Directions – Only the pictures are to be left out; please reproduce everything else in the data exactly.

Information given –

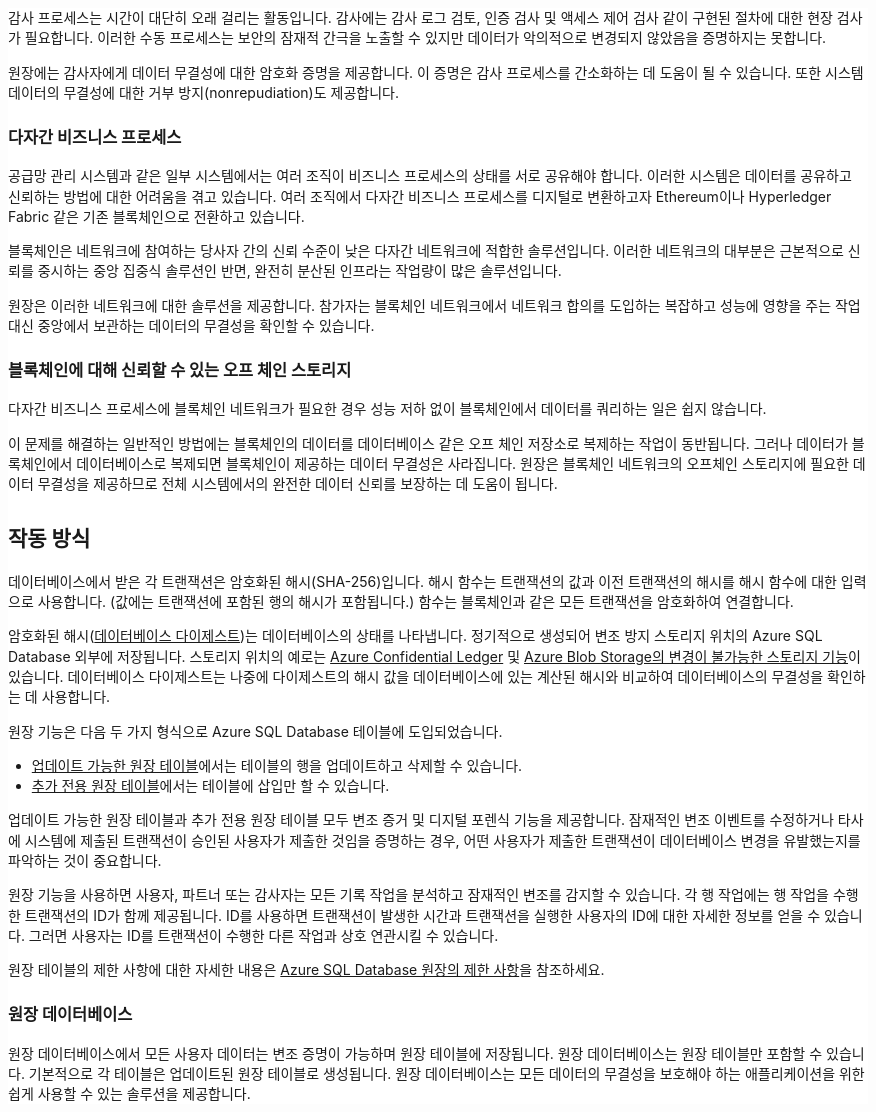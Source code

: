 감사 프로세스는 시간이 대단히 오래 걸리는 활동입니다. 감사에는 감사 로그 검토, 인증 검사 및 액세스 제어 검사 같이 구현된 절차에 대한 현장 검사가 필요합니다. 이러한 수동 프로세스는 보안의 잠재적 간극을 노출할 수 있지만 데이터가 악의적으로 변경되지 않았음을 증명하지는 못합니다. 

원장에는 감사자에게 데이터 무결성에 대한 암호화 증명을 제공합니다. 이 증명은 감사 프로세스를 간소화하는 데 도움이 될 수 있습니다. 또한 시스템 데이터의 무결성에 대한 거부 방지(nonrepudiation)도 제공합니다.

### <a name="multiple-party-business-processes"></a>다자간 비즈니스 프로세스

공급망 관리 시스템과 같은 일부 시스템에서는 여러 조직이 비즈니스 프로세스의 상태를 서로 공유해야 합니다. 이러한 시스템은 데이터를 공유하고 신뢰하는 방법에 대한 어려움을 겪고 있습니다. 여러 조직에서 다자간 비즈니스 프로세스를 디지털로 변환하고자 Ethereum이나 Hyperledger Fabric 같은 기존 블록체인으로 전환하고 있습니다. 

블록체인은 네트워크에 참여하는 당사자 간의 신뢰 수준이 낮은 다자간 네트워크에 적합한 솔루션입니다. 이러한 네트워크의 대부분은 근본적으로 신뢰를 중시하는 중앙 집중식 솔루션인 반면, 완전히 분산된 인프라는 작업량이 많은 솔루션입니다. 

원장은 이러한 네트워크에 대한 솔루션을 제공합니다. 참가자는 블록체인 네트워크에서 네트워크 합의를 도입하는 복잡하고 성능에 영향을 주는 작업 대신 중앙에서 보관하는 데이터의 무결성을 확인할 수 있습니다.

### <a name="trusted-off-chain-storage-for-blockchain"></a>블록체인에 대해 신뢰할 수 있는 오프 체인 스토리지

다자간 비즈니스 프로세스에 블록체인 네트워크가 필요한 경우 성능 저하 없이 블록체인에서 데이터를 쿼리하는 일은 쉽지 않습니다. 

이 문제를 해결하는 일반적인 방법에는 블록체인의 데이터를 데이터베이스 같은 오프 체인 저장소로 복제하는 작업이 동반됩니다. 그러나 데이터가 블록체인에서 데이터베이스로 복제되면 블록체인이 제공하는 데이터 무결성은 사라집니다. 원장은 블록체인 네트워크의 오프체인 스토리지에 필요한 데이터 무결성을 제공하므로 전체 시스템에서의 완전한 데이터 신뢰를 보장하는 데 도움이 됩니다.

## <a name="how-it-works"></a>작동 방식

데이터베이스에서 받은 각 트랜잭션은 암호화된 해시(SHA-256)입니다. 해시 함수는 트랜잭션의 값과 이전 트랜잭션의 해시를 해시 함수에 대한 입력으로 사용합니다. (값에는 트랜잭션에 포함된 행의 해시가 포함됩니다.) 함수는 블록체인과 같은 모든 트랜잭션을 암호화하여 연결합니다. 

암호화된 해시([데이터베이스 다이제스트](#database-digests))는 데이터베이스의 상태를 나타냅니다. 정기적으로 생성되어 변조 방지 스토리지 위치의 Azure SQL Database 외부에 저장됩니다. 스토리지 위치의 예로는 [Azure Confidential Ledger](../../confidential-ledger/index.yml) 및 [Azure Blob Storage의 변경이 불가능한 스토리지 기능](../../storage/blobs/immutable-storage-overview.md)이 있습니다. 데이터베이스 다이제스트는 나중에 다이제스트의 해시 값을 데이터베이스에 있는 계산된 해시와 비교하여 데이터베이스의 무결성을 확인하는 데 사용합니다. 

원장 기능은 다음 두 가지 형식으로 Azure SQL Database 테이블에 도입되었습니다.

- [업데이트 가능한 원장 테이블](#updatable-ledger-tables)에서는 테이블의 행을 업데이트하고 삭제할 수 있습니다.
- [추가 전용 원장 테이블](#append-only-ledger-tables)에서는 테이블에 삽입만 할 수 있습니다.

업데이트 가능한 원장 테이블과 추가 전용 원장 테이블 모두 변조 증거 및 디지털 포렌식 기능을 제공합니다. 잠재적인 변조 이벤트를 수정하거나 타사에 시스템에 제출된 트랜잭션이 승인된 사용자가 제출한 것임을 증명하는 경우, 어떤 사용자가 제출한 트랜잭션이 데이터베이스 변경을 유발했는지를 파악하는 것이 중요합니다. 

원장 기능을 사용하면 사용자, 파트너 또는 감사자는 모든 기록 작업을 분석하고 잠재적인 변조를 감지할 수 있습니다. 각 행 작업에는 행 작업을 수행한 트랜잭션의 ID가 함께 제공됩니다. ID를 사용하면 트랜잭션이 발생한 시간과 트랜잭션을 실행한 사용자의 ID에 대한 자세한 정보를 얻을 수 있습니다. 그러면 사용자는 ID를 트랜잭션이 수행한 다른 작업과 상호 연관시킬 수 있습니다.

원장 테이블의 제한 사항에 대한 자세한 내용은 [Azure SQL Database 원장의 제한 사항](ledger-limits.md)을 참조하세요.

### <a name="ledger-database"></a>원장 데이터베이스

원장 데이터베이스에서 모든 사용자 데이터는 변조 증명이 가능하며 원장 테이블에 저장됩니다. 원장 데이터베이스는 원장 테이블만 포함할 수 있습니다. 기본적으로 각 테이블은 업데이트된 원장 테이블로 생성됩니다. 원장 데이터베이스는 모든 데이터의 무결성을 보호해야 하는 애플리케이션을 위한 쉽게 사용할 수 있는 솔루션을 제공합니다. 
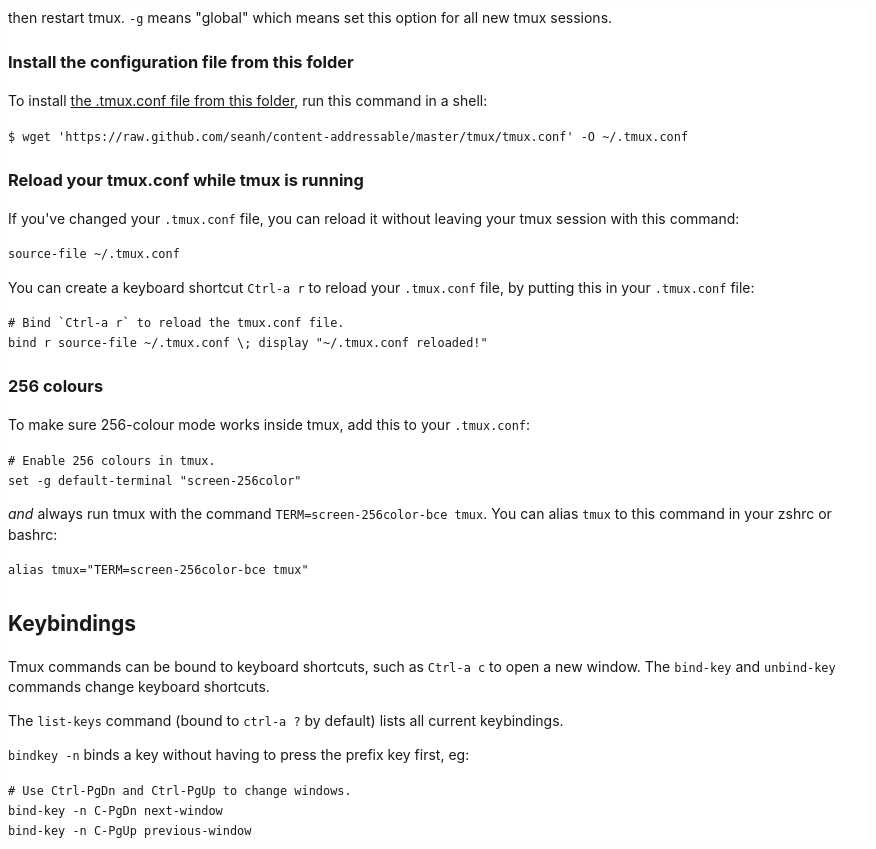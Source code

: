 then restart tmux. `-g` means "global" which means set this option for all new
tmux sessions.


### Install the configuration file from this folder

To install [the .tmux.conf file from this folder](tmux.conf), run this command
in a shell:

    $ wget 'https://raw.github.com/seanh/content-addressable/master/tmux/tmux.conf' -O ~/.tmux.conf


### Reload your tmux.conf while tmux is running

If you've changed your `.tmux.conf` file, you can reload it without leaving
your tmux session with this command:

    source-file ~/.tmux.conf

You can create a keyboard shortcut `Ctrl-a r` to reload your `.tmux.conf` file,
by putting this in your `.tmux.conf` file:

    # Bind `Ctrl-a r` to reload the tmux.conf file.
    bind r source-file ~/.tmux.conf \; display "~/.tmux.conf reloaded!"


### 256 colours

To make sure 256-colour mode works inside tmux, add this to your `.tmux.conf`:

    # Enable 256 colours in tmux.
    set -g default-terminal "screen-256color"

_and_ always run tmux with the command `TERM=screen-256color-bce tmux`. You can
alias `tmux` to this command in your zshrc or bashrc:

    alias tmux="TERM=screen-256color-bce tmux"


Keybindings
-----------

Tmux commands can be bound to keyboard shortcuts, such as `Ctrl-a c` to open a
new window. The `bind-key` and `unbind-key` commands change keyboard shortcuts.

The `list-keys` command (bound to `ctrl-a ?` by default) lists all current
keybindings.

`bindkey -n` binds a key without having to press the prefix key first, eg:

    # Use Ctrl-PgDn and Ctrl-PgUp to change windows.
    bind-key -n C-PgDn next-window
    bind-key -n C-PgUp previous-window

Result for this exercise –
Source code

: 감사 프로세스는 시간이 대단히 오래 걸리는 활동입니다. 감사에는 감사 로그 검토, 인증 검사 및 액세스 제어 검사 같이 구현된 절차에 대한 현장 검사가 필요합니다. 이러한 수동 프로세스는 보안의 잠재적 간극을 노출할 수 있지만 데이터가 악의적으로 변경되지 않았음을 증명하지는 못합니다. 

원장에는 감사자에게 데이터 무결성에 대한 암호화 증명을 제공합니다. 이 증명은 감사 프로세스를 간소화하는 데 도움이 될 수 있습니다. 또한 시스템 데이터의 무결성에 대한 거부 방지(nonrepudiation)도 제공합니다.

### <a name="multiple-party-business-processes"></a>다자간 비즈니스 프로세스

공급망 관리 시스템과 같은 일부 시스템에서는 여러 조직이 비즈니스 프로세스의 상태를 서로 공유해야 합니다. 이러한 시스템은 데이터를 공유하고 신뢰하는 방법에 대한 어려움을 겪고 있습니다. 여러 조직에서 다자간 비즈니스 프로세스를 디지털로 변환하고자 Ethereum이나 Hyperledger Fabric 같은 기존 블록체인으로 전환하고 있습니다. 

블록체인은 네트워크에 참여하는 당사자 간의 신뢰 수준이 낮은 다자간 네트워크에 적합한 솔루션입니다. 이러한 네트워크의 대부분은 근본적으로 신뢰를 중시하는 중앙 집중식 솔루션인 반면, 완전히 분산된 인프라는 작업량이 많은 솔루션입니다. 

원장은 이러한 네트워크에 대한 솔루션을 제공합니다. 참가자는 블록체인 네트워크에서 네트워크 합의를 도입하는 복잡하고 성능에 영향을 주는 작업 대신 중앙에서 보관하는 데이터의 무결성을 확인할 수 있습니다.

### <a name="trusted-off-chain-storage-for-blockchain"></a>블록체인에 대해 신뢰할 수 있는 오프 체인 스토리지

다자간 비즈니스 프로세스에 블록체인 네트워크가 필요한 경우 성능 저하 없이 블록체인에서 데이터를 쿼리하는 일은 쉽지 않습니다. 

이 문제를 해결하는 일반적인 방법에는 블록체인의 데이터를 데이터베이스 같은 오프 체인 저장소로 복제하는 작업이 동반됩니다. 그러나 데이터가 블록체인에서 데이터베이스로 복제되면 블록체인이 제공하는 데이터 무결성은 사라집니다. 원장은 블록체인 네트워크의 오프체인 스토리지에 필요한 데이터 무결성을 제공하므로 전체 시스템에서의 완전한 데이터 신뢰를 보장하는 데 도움이 됩니다.

## <a name="how-it-works"></a>작동 방식

데이터베이스에서 받은 각 트랜잭션은 암호화된 해시(SHA-256)입니다. 해시 함수는 트랜잭션의 값과 이전 트랜잭션의 해시를 해시 함수에 대한 입력으로 사용합니다. (값에는 트랜잭션에 포함된 행의 해시가 포함됩니다.) 함수는 블록체인과 같은 모든 트랜잭션을 암호화하여 연결합니다. 

암호화된 해시([데이터베이스 다이제스트](#database-digests))는 데이터베이스의 상태를 나타냅니다. 정기적으로 생성되어 변조 방지 스토리지 위치의 Azure SQL Database 외부에 저장됩니다. 스토리지 위치의 예로는 [Azure Confidential Ledger](../../confidential-ledger/index.yml) 및 [Azure Blob Storage의 변경이 불가능한 스토리지 기능](../../storage/blobs/immutable-storage-overview.md)이 있습니다. 데이터베이스 다이제스트는 나중에 다이제스트의 해시 값을 데이터베이스에 있는 계산된 해시와 비교하여 데이터베이스의 무결성을 확인하는 데 사용합니다. 

원장 기능은 다음 두 가지 형식으로 Azure SQL Database 테이블에 도입되었습니다.

- [업데이트 가능한 원장 테이블](#updatable-ledger-tables)에서는 테이블의 행을 업데이트하고 삭제할 수 있습니다.
- [추가 전용 원장 테이블](#append-only-ledger-tables)에서는 테이블에 삽입만 할 수 있습니다.

업데이트 가능한 원장 테이블과 추가 전용 원장 테이블 모두 변조 증거 및 디지털 포렌식 기능을 제공합니다. 잠재적인 변조 이벤트를 수정하거나 타사에 시스템에 제출된 트랜잭션이 승인된 사용자가 제출한 것임을 증명하는 경우, 어떤 사용자가 제출한 트랜잭션이 데이터베이스 변경을 유발했는지를 파악하는 것이 중요합니다. 

원장 기능을 사용하면 사용자, 파트너 또는 감사자는 모든 기록 작업을 분석하고 잠재적인 변조를 감지할 수 있습니다. 각 행 작업에는 행 작업을 수행한 트랜잭션의 ID가 함께 제공됩니다. ID를 사용하면 트랜잭션이 발생한 시간과 트랜잭션을 실행한 사용자의 ID에 대한 자세한 정보를 얻을 수 있습니다. 그러면 사용자는 ID를 트랜잭션이 수행한 다른 작업과 상호 연관시킬 수 있습니다.

원장 테이블의 제한 사항에 대한 자세한 내용은 [Azure SQL Database 원장의 제한 사항](ledger-limits.md)을 참조하세요.

### <a name="ledger-database"></a>원장 데이터베이스

원장 데이터베이스에서 모든 사용자 데이터는 변조 증명이 가능하며 원장 테이블에 저장됩니다. 원장 데이터베이스는 원장 테이블만 포함할 수 있습니다. 기본적으로 각 테이블은 업데이트된 원장 테이블로 생성됩니다. 원장 데이터베이스는 모든 데이터의 무결성을 보호해야 하는 애플리케이션을 위한 쉽게 사용할 수 있는 솔루션을 제공합니다. 
Source code

: then restart tmux. `-g` means "global" which means set this option for all new
tmux sessions.


### Install the configuration file from this folder

To install [the .tmux.conf file from this folder](tmux.conf), run this command
in a shell:

    $ wget 'https://raw.github.com/seanh/content-addressable/master/tmux/tmux.conf' -O ~/.tmux.conf


### Reload your tmux.conf while tmux is running

If you've changed your `.tmux.conf` file, you can reload it without leaving
your tmux session with this command:

    source-file ~/.tmux.conf

You can create a keyboard shortcut `Ctrl-a r` to reload your `.tmux.conf` file,
by putting this in your `.tmux.conf` file:

    # Bind `Ctrl-a r` to reload the tmux.conf file.
    bind r source-file ~/.tmux.conf \; display "~/.tmux.conf reloaded!"


### 256 colours

To make sure 256-colour mode works inside tmux, add this to your `.tmux.conf`:

    # Enable 256 colours in tmux.
    set -g default-terminal "screen-256color"

_and_ always run tmux with the command `TERM=screen-256color-bce tmux`. You can
alias `tmux` to this command in your zshrc or bashrc:

    alias tmux="TERM=screen-256color-bce tmux"


Keybindings
-----------

Tmux commands can be bound to keyboard shortcuts, such as `Ctrl-a c` to open a
new window. The `bind-key` and `unbind-key` commands change keyboard shortcuts.

The `list-keys` command (bound to `ctrl-a ?` by default) lists all current
keybindings.

`bindkey -n` binds a key without having to press the prefix key first, eg:

    # Use Ctrl-PgDn and Ctrl-PgUp to change windows.
    bind-key -n C-PgDn next-window
    bind-key -n C-PgUp previous-window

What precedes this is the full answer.